• Task:
For the data below, give again exactly the lines from the one containing "over a locale, which~$X_\Box$" through the one containing "to discuss some of its consequences.", both ends included, and no others.

-- Opening Marker --

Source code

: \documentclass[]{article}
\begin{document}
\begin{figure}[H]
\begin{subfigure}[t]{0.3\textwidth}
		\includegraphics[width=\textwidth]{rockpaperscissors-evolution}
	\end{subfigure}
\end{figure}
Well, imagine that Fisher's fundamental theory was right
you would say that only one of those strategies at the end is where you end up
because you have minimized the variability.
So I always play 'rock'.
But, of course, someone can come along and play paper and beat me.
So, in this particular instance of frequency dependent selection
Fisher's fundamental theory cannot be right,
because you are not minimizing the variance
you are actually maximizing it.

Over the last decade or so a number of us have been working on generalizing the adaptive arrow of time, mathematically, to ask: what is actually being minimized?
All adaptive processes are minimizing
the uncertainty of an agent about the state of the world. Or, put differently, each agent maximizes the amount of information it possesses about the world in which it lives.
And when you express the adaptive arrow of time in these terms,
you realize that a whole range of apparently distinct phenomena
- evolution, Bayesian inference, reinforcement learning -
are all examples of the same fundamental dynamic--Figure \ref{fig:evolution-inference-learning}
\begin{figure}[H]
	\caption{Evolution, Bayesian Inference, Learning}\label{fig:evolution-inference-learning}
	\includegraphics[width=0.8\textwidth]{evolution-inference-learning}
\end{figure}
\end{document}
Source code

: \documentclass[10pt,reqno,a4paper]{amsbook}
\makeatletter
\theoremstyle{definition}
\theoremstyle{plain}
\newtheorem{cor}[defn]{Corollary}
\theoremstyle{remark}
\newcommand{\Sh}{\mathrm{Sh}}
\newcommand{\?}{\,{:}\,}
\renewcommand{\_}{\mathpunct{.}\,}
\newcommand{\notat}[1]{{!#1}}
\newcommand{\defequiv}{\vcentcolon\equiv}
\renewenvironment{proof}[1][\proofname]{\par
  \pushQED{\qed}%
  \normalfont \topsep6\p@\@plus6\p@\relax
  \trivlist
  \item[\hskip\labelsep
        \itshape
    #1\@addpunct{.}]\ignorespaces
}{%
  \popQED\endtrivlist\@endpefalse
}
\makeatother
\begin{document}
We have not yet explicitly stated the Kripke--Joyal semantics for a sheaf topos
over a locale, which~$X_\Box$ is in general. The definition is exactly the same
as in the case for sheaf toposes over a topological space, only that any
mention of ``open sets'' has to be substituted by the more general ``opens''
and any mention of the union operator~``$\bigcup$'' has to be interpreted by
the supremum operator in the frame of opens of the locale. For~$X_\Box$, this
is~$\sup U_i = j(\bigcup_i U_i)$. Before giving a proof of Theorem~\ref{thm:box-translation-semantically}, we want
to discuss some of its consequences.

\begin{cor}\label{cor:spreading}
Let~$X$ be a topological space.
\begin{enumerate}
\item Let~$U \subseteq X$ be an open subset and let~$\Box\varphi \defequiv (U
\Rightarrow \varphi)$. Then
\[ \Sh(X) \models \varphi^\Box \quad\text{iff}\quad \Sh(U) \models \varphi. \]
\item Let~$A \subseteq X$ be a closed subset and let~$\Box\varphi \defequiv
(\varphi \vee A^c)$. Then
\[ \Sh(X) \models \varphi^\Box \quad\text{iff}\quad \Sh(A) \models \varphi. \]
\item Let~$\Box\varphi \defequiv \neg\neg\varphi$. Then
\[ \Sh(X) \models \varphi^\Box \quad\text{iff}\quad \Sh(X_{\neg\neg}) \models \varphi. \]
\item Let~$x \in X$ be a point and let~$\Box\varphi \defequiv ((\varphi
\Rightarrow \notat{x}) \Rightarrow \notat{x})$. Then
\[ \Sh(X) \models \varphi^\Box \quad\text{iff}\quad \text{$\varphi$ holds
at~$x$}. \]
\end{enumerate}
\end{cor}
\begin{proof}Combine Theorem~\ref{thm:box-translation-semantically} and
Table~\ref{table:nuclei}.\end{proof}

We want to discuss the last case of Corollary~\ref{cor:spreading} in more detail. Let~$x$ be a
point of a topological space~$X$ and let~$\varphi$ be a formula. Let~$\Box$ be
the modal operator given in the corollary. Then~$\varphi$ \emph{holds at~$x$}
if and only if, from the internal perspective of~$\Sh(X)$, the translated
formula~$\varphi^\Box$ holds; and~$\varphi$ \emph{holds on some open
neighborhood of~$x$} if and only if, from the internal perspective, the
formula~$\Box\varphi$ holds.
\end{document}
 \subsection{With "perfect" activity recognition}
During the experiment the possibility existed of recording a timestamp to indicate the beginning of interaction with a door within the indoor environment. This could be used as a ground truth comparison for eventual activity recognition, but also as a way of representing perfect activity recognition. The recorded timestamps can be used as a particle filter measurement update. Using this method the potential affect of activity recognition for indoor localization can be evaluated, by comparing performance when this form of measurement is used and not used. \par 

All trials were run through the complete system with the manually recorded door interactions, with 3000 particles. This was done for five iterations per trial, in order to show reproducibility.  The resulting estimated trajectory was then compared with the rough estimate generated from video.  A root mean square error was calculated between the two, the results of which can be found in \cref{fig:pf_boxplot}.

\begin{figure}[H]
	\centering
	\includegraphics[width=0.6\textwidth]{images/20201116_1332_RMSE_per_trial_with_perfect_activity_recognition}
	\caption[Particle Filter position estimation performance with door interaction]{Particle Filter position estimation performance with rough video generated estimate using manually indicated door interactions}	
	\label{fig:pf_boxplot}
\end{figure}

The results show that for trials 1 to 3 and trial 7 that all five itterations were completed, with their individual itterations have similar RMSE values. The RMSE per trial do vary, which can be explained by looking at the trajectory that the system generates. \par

-- Closing Marker --

• Reply:
over a locale, which~$X_\Box$ is in general. The definition is exactly the same
as in the case for sheaf toposes over a topological space, only that any
mention of ``open sets'' has to be substituted by the more general ``opens''
and any mention of the union operator~``$\bigcup$'' has to be interpreted by
the supremum operator in the frame of opens of the locale. For~$X_\Box$, this
is~$\sup U_i = j(\bigcup_i U_i)$. Before giving a proof of Theorem~\ref{thm:box-translation-semantically}, we want
to discuss some of its consequences.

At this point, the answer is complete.